Tool Calling in LangChain | Generative AI using LangChain | Video 17

TL;DR

Tools are explicit Python functions wrapped with metadata so an LLM can use external capabilities without directly executing code.

Briefing Cornell Notes

Briefing

LangChain tool calling turns an LLM from a text-only assistant into a system that can use external functions safely—by letting the model *suggest* which tool to use and with what structured inputs, while the application code performs the actual execution. The core workflow is built from four linked steps: create tools (Python functions wrapped with metadata), bind them to an LLM (so the model knows what tools exist and their input schemas), tool calling (the LLM emits a structured “tool call” with arguments when a task requires it), and tool execution (the program runs the chosen tool and returns the result back to the model). This separation matters because it avoids letting the LLM directly run code or hit APIs on its own; instead, the developer retains control over what gets executed and with which parameters.

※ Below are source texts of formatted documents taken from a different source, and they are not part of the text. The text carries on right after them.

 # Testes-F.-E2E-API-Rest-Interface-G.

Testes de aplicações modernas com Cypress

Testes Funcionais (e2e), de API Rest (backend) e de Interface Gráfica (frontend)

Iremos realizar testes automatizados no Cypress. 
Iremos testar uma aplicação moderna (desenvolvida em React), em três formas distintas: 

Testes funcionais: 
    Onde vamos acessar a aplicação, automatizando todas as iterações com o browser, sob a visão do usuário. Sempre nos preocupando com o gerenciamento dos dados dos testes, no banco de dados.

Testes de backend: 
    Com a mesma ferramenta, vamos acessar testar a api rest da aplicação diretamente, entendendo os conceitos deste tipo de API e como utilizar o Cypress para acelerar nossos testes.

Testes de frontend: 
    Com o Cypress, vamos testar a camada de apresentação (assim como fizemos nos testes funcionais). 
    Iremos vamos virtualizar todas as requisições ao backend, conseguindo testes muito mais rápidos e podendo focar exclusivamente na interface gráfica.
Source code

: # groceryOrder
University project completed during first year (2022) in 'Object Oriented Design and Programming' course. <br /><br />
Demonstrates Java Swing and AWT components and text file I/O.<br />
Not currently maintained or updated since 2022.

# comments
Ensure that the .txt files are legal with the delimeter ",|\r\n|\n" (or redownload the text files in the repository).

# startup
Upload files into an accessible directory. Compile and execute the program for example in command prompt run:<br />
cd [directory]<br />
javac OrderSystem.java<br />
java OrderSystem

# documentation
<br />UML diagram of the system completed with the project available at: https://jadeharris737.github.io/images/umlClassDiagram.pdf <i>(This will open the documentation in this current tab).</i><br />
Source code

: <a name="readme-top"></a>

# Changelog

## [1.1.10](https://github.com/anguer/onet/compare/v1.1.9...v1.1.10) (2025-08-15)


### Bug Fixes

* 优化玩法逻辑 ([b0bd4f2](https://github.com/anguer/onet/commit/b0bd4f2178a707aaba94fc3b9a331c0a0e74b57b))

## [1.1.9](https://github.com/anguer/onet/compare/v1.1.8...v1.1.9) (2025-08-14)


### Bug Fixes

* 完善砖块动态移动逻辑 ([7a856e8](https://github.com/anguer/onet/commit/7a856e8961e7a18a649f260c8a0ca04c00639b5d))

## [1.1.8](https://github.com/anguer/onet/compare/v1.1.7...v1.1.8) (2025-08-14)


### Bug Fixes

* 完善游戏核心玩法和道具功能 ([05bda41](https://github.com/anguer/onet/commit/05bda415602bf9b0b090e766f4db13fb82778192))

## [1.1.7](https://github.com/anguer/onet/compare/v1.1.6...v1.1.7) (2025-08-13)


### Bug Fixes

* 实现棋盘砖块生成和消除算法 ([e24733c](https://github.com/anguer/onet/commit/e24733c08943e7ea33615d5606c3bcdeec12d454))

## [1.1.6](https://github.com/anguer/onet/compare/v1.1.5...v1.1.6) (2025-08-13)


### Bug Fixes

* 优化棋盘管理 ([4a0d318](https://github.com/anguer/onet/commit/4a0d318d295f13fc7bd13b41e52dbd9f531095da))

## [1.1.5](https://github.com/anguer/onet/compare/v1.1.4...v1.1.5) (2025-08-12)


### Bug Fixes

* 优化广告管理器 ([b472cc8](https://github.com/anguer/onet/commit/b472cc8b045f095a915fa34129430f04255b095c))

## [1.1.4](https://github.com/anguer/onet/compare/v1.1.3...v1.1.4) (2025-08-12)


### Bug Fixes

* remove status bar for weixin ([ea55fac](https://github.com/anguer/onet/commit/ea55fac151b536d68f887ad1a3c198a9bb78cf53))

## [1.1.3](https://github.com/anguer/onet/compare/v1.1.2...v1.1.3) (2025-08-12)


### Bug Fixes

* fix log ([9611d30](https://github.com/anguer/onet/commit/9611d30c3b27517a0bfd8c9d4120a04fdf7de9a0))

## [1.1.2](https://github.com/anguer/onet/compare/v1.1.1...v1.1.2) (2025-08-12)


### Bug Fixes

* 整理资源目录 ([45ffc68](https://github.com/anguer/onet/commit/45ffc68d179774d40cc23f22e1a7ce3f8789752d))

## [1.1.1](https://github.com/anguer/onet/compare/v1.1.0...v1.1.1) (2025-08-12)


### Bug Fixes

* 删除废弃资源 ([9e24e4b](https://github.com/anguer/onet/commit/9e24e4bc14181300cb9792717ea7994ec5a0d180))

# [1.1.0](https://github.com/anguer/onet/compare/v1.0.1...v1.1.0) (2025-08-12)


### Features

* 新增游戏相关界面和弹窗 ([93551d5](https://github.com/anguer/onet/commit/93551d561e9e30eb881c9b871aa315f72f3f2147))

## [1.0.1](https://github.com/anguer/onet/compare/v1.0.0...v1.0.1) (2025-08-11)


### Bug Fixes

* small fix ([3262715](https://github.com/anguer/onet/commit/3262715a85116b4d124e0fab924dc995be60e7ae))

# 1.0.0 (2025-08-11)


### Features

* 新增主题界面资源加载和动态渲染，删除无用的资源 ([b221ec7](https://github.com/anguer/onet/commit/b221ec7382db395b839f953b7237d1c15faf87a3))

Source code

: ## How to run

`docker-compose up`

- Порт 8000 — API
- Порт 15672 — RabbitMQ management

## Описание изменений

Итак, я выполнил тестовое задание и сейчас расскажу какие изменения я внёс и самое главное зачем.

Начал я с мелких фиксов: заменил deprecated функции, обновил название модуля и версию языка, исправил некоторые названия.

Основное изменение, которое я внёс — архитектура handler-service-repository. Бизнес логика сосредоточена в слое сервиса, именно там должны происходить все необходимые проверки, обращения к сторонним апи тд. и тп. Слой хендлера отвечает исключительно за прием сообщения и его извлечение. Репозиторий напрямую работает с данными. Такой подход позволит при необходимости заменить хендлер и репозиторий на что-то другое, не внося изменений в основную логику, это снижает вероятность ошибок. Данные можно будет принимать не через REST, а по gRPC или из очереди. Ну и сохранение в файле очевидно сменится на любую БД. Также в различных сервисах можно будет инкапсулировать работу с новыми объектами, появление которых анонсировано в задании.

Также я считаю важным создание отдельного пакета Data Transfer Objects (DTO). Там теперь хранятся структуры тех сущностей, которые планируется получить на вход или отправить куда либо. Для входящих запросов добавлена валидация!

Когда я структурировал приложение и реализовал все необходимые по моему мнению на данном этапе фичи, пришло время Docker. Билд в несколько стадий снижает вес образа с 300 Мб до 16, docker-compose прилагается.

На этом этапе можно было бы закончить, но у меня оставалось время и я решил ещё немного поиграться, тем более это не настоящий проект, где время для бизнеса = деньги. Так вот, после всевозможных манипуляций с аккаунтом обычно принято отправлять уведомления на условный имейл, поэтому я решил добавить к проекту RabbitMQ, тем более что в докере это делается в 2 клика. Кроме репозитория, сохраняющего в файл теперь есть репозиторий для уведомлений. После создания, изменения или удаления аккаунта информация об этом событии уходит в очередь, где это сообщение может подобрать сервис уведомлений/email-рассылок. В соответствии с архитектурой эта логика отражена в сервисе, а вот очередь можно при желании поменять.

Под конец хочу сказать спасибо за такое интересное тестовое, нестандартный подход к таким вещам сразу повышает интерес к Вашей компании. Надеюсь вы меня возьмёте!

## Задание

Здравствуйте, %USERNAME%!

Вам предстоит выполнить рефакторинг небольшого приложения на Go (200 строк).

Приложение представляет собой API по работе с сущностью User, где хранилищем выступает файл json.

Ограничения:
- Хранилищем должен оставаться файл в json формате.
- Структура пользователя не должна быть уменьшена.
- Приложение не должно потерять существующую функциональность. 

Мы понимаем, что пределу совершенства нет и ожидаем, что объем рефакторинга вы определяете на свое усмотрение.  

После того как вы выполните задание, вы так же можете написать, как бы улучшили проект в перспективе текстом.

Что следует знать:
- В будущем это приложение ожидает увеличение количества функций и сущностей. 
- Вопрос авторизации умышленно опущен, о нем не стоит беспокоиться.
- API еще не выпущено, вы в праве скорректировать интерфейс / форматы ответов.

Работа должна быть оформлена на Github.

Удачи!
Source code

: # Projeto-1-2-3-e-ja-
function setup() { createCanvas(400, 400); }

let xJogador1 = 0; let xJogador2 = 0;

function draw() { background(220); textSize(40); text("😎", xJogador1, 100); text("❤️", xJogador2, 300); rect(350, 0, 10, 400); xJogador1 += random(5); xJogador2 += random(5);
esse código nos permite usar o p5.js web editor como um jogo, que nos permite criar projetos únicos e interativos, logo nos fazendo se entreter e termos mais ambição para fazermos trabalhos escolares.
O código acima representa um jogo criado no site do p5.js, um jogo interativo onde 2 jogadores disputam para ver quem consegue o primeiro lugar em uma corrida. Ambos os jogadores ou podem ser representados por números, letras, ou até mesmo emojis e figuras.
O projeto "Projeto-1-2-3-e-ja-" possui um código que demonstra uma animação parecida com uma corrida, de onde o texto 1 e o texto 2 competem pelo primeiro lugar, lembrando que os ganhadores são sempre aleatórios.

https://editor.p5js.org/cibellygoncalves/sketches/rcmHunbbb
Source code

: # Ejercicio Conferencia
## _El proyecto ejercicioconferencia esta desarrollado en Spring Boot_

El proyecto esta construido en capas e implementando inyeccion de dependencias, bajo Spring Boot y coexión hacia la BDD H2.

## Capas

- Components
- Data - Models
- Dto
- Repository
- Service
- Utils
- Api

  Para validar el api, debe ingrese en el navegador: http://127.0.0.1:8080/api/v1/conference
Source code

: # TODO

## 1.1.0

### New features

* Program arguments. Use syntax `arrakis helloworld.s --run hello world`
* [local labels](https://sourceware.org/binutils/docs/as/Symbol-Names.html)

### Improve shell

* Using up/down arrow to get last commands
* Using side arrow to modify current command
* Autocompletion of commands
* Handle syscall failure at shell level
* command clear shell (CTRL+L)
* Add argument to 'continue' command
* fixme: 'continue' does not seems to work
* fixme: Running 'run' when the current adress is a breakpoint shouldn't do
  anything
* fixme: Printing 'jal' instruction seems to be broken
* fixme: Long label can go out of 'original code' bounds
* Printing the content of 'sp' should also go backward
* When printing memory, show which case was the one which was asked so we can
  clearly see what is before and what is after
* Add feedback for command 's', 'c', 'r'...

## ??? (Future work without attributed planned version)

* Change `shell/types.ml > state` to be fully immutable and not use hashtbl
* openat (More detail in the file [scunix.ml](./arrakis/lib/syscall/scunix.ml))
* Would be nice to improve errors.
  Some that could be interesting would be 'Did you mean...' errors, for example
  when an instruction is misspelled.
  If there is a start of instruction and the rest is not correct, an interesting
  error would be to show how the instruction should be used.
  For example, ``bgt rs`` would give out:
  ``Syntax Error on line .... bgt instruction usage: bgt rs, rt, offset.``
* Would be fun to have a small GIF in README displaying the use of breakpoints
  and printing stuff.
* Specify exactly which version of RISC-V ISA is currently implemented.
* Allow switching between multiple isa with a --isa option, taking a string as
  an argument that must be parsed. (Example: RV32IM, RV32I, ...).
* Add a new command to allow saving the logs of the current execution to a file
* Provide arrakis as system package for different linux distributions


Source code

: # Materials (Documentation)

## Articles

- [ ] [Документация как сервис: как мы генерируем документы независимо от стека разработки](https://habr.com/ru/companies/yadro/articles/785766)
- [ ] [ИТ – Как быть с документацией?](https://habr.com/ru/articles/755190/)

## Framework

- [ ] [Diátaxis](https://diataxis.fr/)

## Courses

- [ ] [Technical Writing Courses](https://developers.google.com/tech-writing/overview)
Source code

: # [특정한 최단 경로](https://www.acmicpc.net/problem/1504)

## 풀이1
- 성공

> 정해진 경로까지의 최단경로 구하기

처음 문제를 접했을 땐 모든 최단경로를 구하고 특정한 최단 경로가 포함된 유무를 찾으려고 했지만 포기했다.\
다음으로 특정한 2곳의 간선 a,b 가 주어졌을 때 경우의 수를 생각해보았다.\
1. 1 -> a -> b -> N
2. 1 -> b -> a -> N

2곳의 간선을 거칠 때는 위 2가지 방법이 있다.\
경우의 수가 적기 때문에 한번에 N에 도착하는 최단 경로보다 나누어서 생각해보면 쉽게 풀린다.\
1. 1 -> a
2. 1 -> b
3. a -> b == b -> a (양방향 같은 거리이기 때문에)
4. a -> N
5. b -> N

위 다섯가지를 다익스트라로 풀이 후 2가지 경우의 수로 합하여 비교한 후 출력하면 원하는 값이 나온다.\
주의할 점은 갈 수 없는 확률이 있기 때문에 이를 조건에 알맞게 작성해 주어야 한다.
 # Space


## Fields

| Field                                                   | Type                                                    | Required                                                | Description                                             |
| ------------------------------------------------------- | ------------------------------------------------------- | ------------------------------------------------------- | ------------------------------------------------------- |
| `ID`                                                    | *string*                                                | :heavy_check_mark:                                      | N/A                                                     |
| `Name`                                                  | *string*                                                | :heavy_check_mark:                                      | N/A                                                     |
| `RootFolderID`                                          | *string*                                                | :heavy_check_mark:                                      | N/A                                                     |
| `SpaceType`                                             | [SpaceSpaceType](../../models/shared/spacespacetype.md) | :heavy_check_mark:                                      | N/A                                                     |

The transcript begins by revisiting why tool use is necessary for AI agents. LLMs are strong at reasoning and generating outputs, but they can’t directly perform actions like updating databases, posting on social platforms, or querying live services. Tools provide the missing “hands and feet”: explicit functions such as a DuckDuckGo search tool or a shell command tool. The missing piece is how to connect an LLM to those tools and how the LLM decides when to use them.

Tool binding is introduced as the registration step where each tool’s name, description, and input schema are provided to the LLM. Once bound, the model can format future tool calls correctly—sending inputs in the exact structure the tool expects. The transcript then demonstrates tool calling using a simple multiply tool. When asked a normal conversational question (“how are you?”), the LLM responds directly without tool use. When asked a computation (“what is 8 * 7?”), it generates a structured output indicating the tool name (e.g., “multiply”) and the argument values (A=8, B=7). A key clarification follows: tool calling does not execute the tool. The LLM only suggests the tool and arguments; LangChain (and the developer’s code) handles execution.

Tool execution is shown next. The application takes the tool call structure, extracts the arguments, and invokes the underlying Python function. The result is returned as a special “tool message,” which can then be appended to the conversation history. That conversation history—human message, AI message, and tool message—is sent back to the LLM so it can produce the final answer grounded in the tool’s output.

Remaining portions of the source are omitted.